Information given:
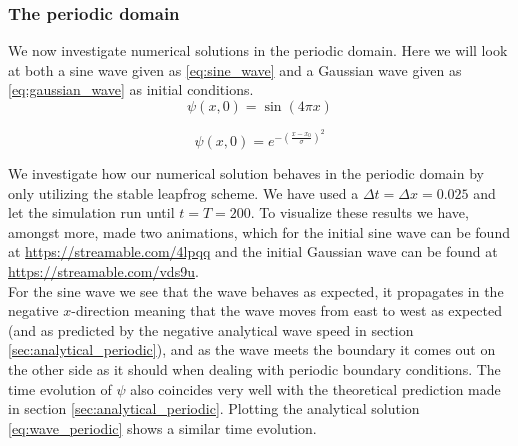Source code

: \documentclass[12pt]{article}
\numberwithin{figure}{section}
\numberwithin{table}{section}
\begin{document}



\subsubsection{The periodic domain}

\noindent We now investigate numerical solutions in the periodic domain. Here we will look at both a sine wave given as \eqref{eq:sine_wave} and a Gaussian wave given as \eqref{eq:gaussian_wave} as initial conditions. \\  

\begin{equation}
		\psi(x,0) = \sin(4\pi x)
        \label{eq:sine_wave}
\end{equation}

\begin{equation}
		\psi(x,0) = e^{- (\frac{x - x_0}{\sigma})^2}
        \label{eq:gaussian_wave}
\end{equation}



\noindent We investigate how our numerical solution behaves in the periodic domain by only utilizing the stable leapfrog scheme. We have used a $\Delta t = \Delta x = 0.025$ and let the simulation run until $t=T=200$. To visualize these results we have, amongst more, made two animations, which for the initial sine wave can be found at \url{https://streamable.com/4lpqq} and the initial Gaussian wave can be found at \url{https://streamable.com/vds9u}. \\

\noindent For the sine wave we see that the wave behaves as expected, it propagates in the negative $x$-direction meaning that the wave moves from east to west as expected (and as predicted by the negative analytical wave speed in section \ref{sec:analytical_periodic}), and as the wave meets the boundary it comes out on the other side as it should when dealing with periodic boundary conditions. The time evolution of $\psi$ also coincides very well with the theoretical prediction made in section \ref{sec:analytical_periodic}. Plotting the analytical solution \eqref{eq:wave_periodic} shows a similar time evolution. \\
\end{document}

Exercise: Without the pictures, reproduce every line of the records above exactly.

Exercise result:
Source code

: \documentclass[12pt]{article}
\numberwithin{figure}{section}
\numberwithin{table}{section}
\begin{document}



\subsubsection{The periodic domain}

\noindent We now investigate numerical solutions in the periodic domain. Here we will look at both a sine wave given as \eqref{eq:sine_wave} and a Gaussian wave given as \eqref{eq:gaussian_wave} as initial conditions. \\  

\begin{equation}
		\psi(x,0) = \sin(4\pi x)
        \label{eq:sine_wave}
\end{equation}

\begin{equation}
		\psi(x,0) = e^{- (\frac{x - x_0}{\sigma})^2}
        \label{eq:gaussian_wave}
\end{equation}



\noindent We investigate how our numerical solution behaves in the periodic domain by only utilizing the stable leapfrog scheme. We have used a $\Delta t = \Delta x = 0.025$ and let the simulation run until $t=T=200$. To visualize these results we have, amongst more, made two animations, which for the initial sine wave can be found at \url{https://streamable.com/4lpqq} and the initial Gaussian wave can be found at \url{https://streamable.com/vds9u}. \\

\noindent For the sine wave we see that the wave behaves as expected, it propagates in the negative $x$-direction meaning that the wave moves from east to west as expected (and as predicted by the negative analytical wave speed in section \ref{sec:analytical_periodic}), and as the wave meets the boundary it comes out on the other side as it should when dealing with periodic boundary conditions. The time evolution of $\psi$ also coincides very well with the theoretical prediction made in section \ref{sec:analytical_periodic}. Plotting the analytical solution \eqref{eq:wave_periodic} shows a similar time evolution. \\
\end{document}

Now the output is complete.